Minneapolis is a great city. We have a thriving food scene, some of the best biking trails in the country and a park system envied by all. However, we do not have a bustling Pedestrian Mall.
On trips to New Orleans, Louisiana, and Boulder, Colorado, I’ve been impressed by their Pedestrian Malls: Bourbon Street and Pearl Street, respectively. These malls are filled with bars, restaurants, small businesses and people from across the country and the world. Both are often among the biggest tourist attractions in a city and are beloved by locals. Other cities of comparable size to Minneapolis like Madison (State Street), Austin (6th Street), and Seattle (Pioneer Square) have vibrant nightlife scenes along their Pedestrian Malls. Recent outings to Art-A-Whirl, where many streets are closed for the weekend, and Open Streets Lyndale, where Lyndale Avenue South is closed for a few hours on a Saturday, have shown the viability of this idea for Minneapolis. Other streets around Minneapolis like Nicolet Avenue, Minnehaha Avenue, East Lake Street and West Broadway Avenue participate in Open Streets Minneapolis as well. These events draw tens of thousands of people to their respective areas of the city and showcase the best their neighborhoods have to offer. It’s clear Minneapolis residents love these events and are hungry to attend when the opportunity presents itself. Imagine the vibrancy and excitement if there was an area where cars were permanently excluded.
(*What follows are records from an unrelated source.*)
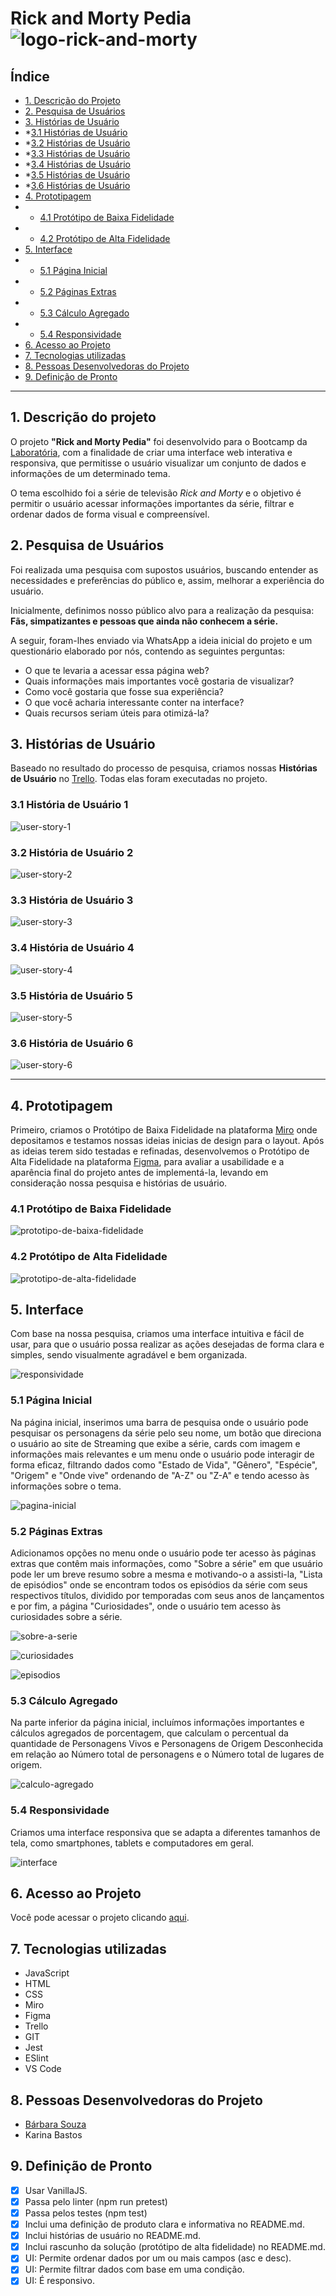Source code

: # Rick and Morty Pedia![logo-rick-and-morty](https://repository-images.githubusercontent.com/120371205/b6740400-92d4-11ea-8a13-d5f6e0558e9b)

## Índice 
* [1. Descrição do Projeto](#descrição-do-projeto) 
* [2. Pesquisa de Usuários](#pesquisa-de-usuários)
* [3. Histórias de Usuário](#histórias-de-usuário)
* *[3.1 Histórias de Usuário](#histórias-de-usuário-1)
* *[3.2 Histórias de Usuário](#histórias-de-usuário-2)
* *[3.3 Histórias de Usuário](#histórias-de-usuário-3)
* *[3.4 Histórias de Usuário](#histórias-de-usuário-4)
* *[3.5 Histórias de Usuário](#histórias-de-usuário-5)
* *[3.6 Histórias de Usuário](#histórias-de-usuário-6)
* [4. Prototipagem](#protótipos-do-projeto)
* * [4.1  Protótipo de Baixa Fidelidade](#protótipo-de-baixa-fidelidade)
* * [4.2 Protótipo de Alta Fidelidade](#protótipo-de-alta-fidelidade)
* [5. Interface](#interface) 
* * [5.1 Página Inicial](#página-inicial)
* * [5.2 Páginas Extras](#páginas-extras)
* * [5.3 Cálculo Agregado](#cálculo-agregado)
* * [5.4 Responsividade](#responsividade)
*  [6. Acesso ao Projeto](#acesso-ao-projeto) 
* [7. Tecnologias utilizadas](#tecnologias-utilizadas) 
* [8. Pessoas Desenvolvedoras do Projeto](#pessoas-desenvolvedoras) 
*  [9. Definição de Pronto](#definição-de-pronto)

***
## 1. Descrição do projeto 
O projeto **"**Rick and Morty Pedia"**** foi desenvolvido para o Bootcamp da [Laboratória](https://www.laboratoria.la/br), com a finalidade de criar uma interface web interativa e responsiva, que permitisse o usuário visualizar um conjunto de dados e informações de um determinado tema. 
 
 O tema escolhido foi a série de televisão *Rick and Morty* e o objetivo é permitir o usuário acessar informações importantes da série, filtrar e ordenar dados de forma visual e compreensível.

## 2. Pesquisa de Usuários
Foi realizada uma pesquisa com supostos usuários, buscando entender as necessidades e preferências do público e, assim, melhorar a experiência do usuário.

Inicialmente, definimos nosso público alvo para a realização da pesquisa: **Fãs, simpatizantes e pessoas que ainda não conhecem a série.**

A seguir, foram-lhes enviado via WhatsApp a ideia inicial do projeto e um questionário elaborado por nós, contendo as seguintes perguntas:

 - O que te levaria a acessar essa página web?
 - Quais informações mais importantes você gostaria de visualizar? 
 - Como você gostaria que fosse sua experiência?
 - O que você acharia interessante conter na interface?
 - Quais recursos seriam úteis para otimizá-la?

## 3. Histórias de Usuário

Baseado no resultado do processo de pesquisa, criamos nossas **Histórias de Usuário** no [Trello](https://www.trello.com/). Todas elas foram executadas no projeto. 

### 3.1 História de Usuário 1


![user-story-1](images/userstory1.png)
### 3.2 História de Usuário 2

![user-story-2](images/userstory2.png)
### 3.3 História de Usuário 3

![user-story-3](images/userstory3.png)
### 3.4 História de Usuário 4

![user-story-4](images/userstory4.png)
### 3.5 História de Usuário 5

![user-story-5](images/userstory5.png)
### 3.6  História de Usuário 6

![user-story-6](images/userstory6.png)
***
## 4.  Prototipagem

Primeiro, criamos o Protótipo de Baixa Fidelidade na plataforma [Miro](https://miro.com/) onde depositamos e testamos nossas ideias inicias de design para o layout. Após as ideias terem sido testadas e refinadas, desenvolvemos o Protótipo de Alta Fidelidade na plataforma [Figma](www.figma.com), para avaliar a usabilidade e a aparência final do projeto antes de implementá-la, levando em consideração nossa pesquisa e histórias de usuário. 

### 4.1 Protótipo de Baixa Fidelidade

![prototipo-de-baixa-fidelidade](images/protótipo-baixa-fidelidade.jpeg)

### 4.2 Protótipo de Alta Fidelidade

![prototipo-de-alta-fidelidade](images/protótipo-de-alta.png)



## 5. Interface 

Com base na nossa pesquisa, criamos uma interface intuitiva e fácil de usar, para que o usuário possa realizar as ações desejadas de forma clara e simples, sendo visualmente agradável e bem organizada. 

![responsividade](images/resposividade.png)


### 5.1 Página Inicial
Na página inicial, inserimos uma barra de pesquisa onde o usuário pode pesquisar os personagens da série pelo seu nome, um botão que direciona o usuário ao site de Streaming que exibe a série, cards com imagem e informações mais relevantes e um menu onde o usuário pode interagir de forma eficaz, filtrando dados como "Estado de Vida", "Gênero", "Espécie", "Origem" e "Onde vive" ordenando de "A-Z" ou "Z-A" e tendo acesso às informações sobre o tema.

![pagina-inicial](images/interface2.png)
### 5.2 Páginas Extras
Adicionamos opções no menu onde o usuário pode ter acesso às páginas extras que contêm mais informações, como "Sobre a série" em que usuário pode ler um breve resumo sobre a mesma e motivando-o a assisti-la, "Lista de episódios" onde se encontram todos os episódios da série com seus respectivos títulos, dividido por temporadas com seus anos de lançamentos e por fim, a página  "Curiosidades", onde o usuário tem acesso às curiosidades sobre a série.

![sobre-a-serie](images/about.png)

![curiosidades](images/curiosities.png)

![episodios](images/episodes.png)
### 5.3 Cálculo Agregado
Na parte inferior da página inicial, incluímos informações importantes e cálculos agregados de porcentagem, que calculam o percentual da quantidade de Personagens Vivos e Personagens de Origem Desconhecida em relação ao Número total de personagens e o Número total de lugares de origem. 

![calculo-agregado](images/calculo.png)

### 5.4 Responsividade
Criamos uma interface responsiva que se adapta a diferentes tamanhos de tela, como smartphones, tablets e computadores em geral. 


![interface](images/interface.png)

## 6. Acesso ao Projeto
Você pode acessar o projeto clicando [aqui](https://souzabarbara.github.io/SAP009-data-lovers).

## 7. Tecnologias utilizadas

 - JavaScript
 - HTML
 - CSS
 - Miro
 - Figma
 - Trello
 - GIT
 - Jest
 - ESlint
 - VS Code

## 8. Pessoas Desenvolvedoras do Projeto

 - [Bárbara Souza](https://www.linkedin.com/in/barbarasouzasantos/)
 - Karina Bastos

## 9. Definição de Pronto
-   [x] Usar VanillaJS.
-   [x] Passa pelo linter (npm run pretest)
-   [x] Passa pelos testes (npm test)
-   [x] Inclui uma definição de produto clara e informativa no README.md.
-   [x] Inclui histórias de usuário no README.md.
-   [x] Inclui rascunho da solução (protótipo de alta fidelidade) no README.md.
-   [x] UI: Permite ordenar dados por um ou mais campos (asc e desc).
-   [x] UI: Permite filtrar dados com base em uma condição.
-   [x] UI: É responsivo.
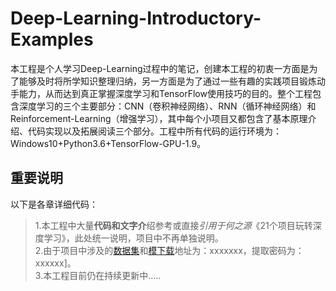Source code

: # Deep-Learning-Introductory-Examples
本工程是个人学习Deep-Learning过程中的笔记，创建本工程的初衷一方面是为了能够及时将所学知识整理归纳，另一方面是为了通过一些有趣的实践项目锻炼动手能力，从而达到真正掌握深度学习和TensorFlow使用技巧的目的。整个工程包含深度学习的三个主要部分：CNN（卷积神经网络）、RNN（循环神经网络）和Reinforcement-Learning（增强学习），其中每个小项目又都包含了基本原理介绍、代码实现以及拓展阅读三个部分。工程中所有代码的运行环境为：Windows10+Python3.6+TensorFlow-GPU-1.9。

## 重要说明
以下是各章详细代码：  
>1.本工程中大量**代码和文字介**绍参考或直接*引用于何之源*《21个项目玩转深度学习》，此处统一说明，项目中不再单独说明。  
>2.由于项目中涉及的[数据集]()和[模下载]()地址为：xxxxxxx，提取密码为：xxxxxx]。  
>3.本工程目前仍在持续更新中.....
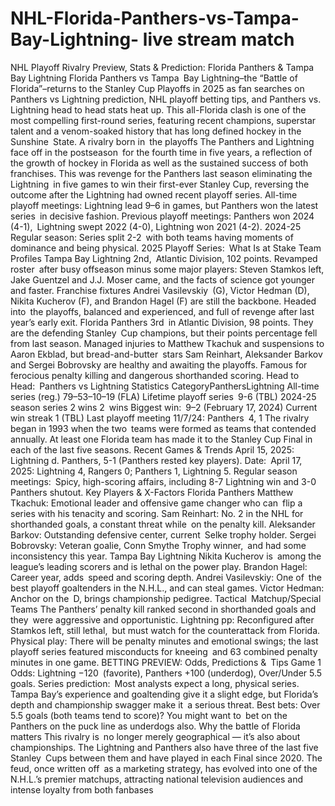 # NHL-Florida-Panthers-vs-Tampa-Bay-Lightning- live stream match 


NHL Playoff Rivalry Preview, Stats & Prediction: Florida Panthers & Tampa Bay Lightning
Florida Panthers vs Tampa Bay Lightning–the “Battle of Florida”–returns to the Stanley Cup Playoffs in 2025 as fan searches on Panthers vs Lightning prediction, NHL playoff betting tips, and Panthers vs. Lightning head to head stats heat up. This all-Florida clash is one of the most compelling first-round series, featuring recent champions, superstar talent and a venom-soaked history that has long defined hockey in the Sunshine State.
A rivalry born in the playoffs
The Panthers and Lightning face off in the postseason for the fourth time in five years, a reflection of the growth of hockey in Florida as well as the sustained success of both franchises. This was revenge for the Panthers last season eliminating the Lightning in five games to win their first-ever Stanley Cup, reversing the outcome after the Lightning had owned recent playoff series.
All-time playoff meetings: Lightning lead 9–6 in games, but Panthers won the latest series in decisive fashion.
Previous playoff meetings: Panthers won 2024 (4-1), Lightning swept 2022 (4-0), Lightning won 2021 (4-2).
2024-25 Regular season: Series split 2-2 with both teams having moments of dominance and being physical.
2025 Playoff Series: What Is at Stake
Team Profiles
Tampa Bay Lightning
2nd, Atlantic Division, 102 points.
Revamped roster after busy offseason minus some major players: Steven Stamkos left, Jake Guentzel and J.J. Moser came, and the facts of science got younger and faster.
Franchise fixtures Andrei Vasilevskiy (G), Victor Hedman (D), Nikita Kucherov (F), and Brandon Hagel (F) are still the backbone.
Headed into the playoffs, balanced and experienced, and full of revenge after last year’s early exit.
Florida Panthers
3rd in Atlantic Division, 98 points.
They are the defending Stanley Cup champions, but their points percentage fell from last season.
Managed injuries to Matthew Tkachuk and suspensions to Aaron Ekblad, but bread-and-butter stars Sam Reinhart, Aleksander Barkov and Sergei Bobrovsky are healthy and awaiting the playoffs.
Famous for ferocious penalty killing and dangerous shorthanded scoring.
Head to Head: Panthers vs Lightning Statistics
CategoryPanthersLightning
All-time series (reg.) 79–53–10–19 (FLA)
Lifetime playoff series 9-6 (TBL)
2024-25 season series 2 wins 2 wins
Biggest win: 9–2 (February 17, 2024)
Current win streak 1 (TBL)
Last playoff meeting 11/7/24: Panthers 4, 1
The rivalry began in 1993 when the two teams were formed as teams that contended annually.
At least one Florida team has made it to the Stanley Cup Final in each of the last five seasons.
Recent Games & Trends
April 15, 2025: Lightning d. Panthers, 5-1 (Panthers rested key players).
Date: April 17, 2025: Lightning 4, Rangers 0; Panthers 1, Lightning 5.
Regular season meetings: Spicy, high-scoring affairs, including 8-7 Lightning win and 3-0 Panthers shutout.
Key Players & X-Factors
Florida Panthers
Matthew Tkachuk: Emotional leader and offensive game changer who can flip a series with his tenacity and scoring.
Sam Reinhart: No. 2 in the NHL for shorthanded goals, a constant threat while on the penalty kill.
Aleksander Barkov: Outstanding defensive center, current Selke trophy holder.
Sergei Bobrovsky: Veteran goalie, Conn Smythe Trophy winner, and had some inconsistency this year.
Tampa Bay Lightning
Nikita Kucherov is among the league’s leading scorers and is lethal on the power play.
Brandon Hagel: Career year, adds speed and scoring depth.
Andrei Vasilevskiy: One of the best playoff goaltenders in the N.H.L., and can steal games.
Victor Hedman: Anchor on the D, brings championship pedigree.
Tactical Matchup/Special Teams
The Panthers’ penalty kill ranked second in shorthanded goals and they were aggressive and opportunistic.
Lightning pp: Reconfigured after Stamkos left, still lethal, but must watch for the counterattack from Florida.
Physical play: There will be penalty minutes and emotional swings; the last playoff series featured misconducts for kneeing and 63 combined penalty minutes in one game.
BETTING PREVIEW: Odds, Predictions & Tips
Game 1 Odds: Lightning −120 (favorite), Panthers +100 (underdog), Over/Under 5.5 goals.
Series prediction: Most analysts expect a long, physical series. Tampa Bay’s experience and goaltending give it a slight edge, but Florida’s depth and championship swagger make it a serious threat.
Best bets: Over 5.5 goals (both teams tend to score)? You might want to bet on the Panthers on the puck line as underdogs also.
Why the battle of Florida matters
This rivalry is no longer merely geographical — it’s also about championships. The Lightning and Panthers also have three of the last five Stanley Cups between them and have played in each Final since 2020. The feud, once written off as a marketing strategy, has evolved into one of the N.H.L.’s premier matchups, attracting national television audiences and intense loyalty from both fanbases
Readers might be quick to point out that Minneapolis technically already has a Pedestrian Mall, Nicollet Mall in downtown. However, there are a couple of key problems with Nicollet Mall. First, the street still allows bus traffic. I am a huge supporter and advocate for public transit but allowing vehicles of any kind on a Pedestrian Mall defeats the purpose. Next are the skyways. Others have already pointed out how skyways move traffic from street level to the skyway level, decreasing street level pedestrian traffic. With the abundance of skyways in downtown, it’s difficult to encourage people to use a Pedestrian Mall, no matter how nice it is.
Other areas of the city that already have a vibrant nightlife and people-centered businesses would be a better fit for a Pedestrian Mall. Year after year I see Art-A-Whirl as a great success that highlights a vibrant and unique area of Minneapolis. I would propose the NE Arts District as an area for a new Pedestrian Mall. More specifically, Quincy Street NE from Broadway Street NE to NE 15th Avenue. This stretch of Quincy already has two thriving breweries, a popular restaurant, new event space, galleries and several small businesses. This street, even with cars, is much more inviting than Nicollet Mall downtown. A street like this with already thriving businesses and nightlife would likely find immediate success as a Pedestrian Mall.
Minneapolis has a lot going for it. It seems new restaurants and cafes are popping up every weekend. For Minneapolis to compete against cities of similar size it’s time to develop a vibrant and bustling Pedestrian Mall that showcases the best Minneapolis has to offer.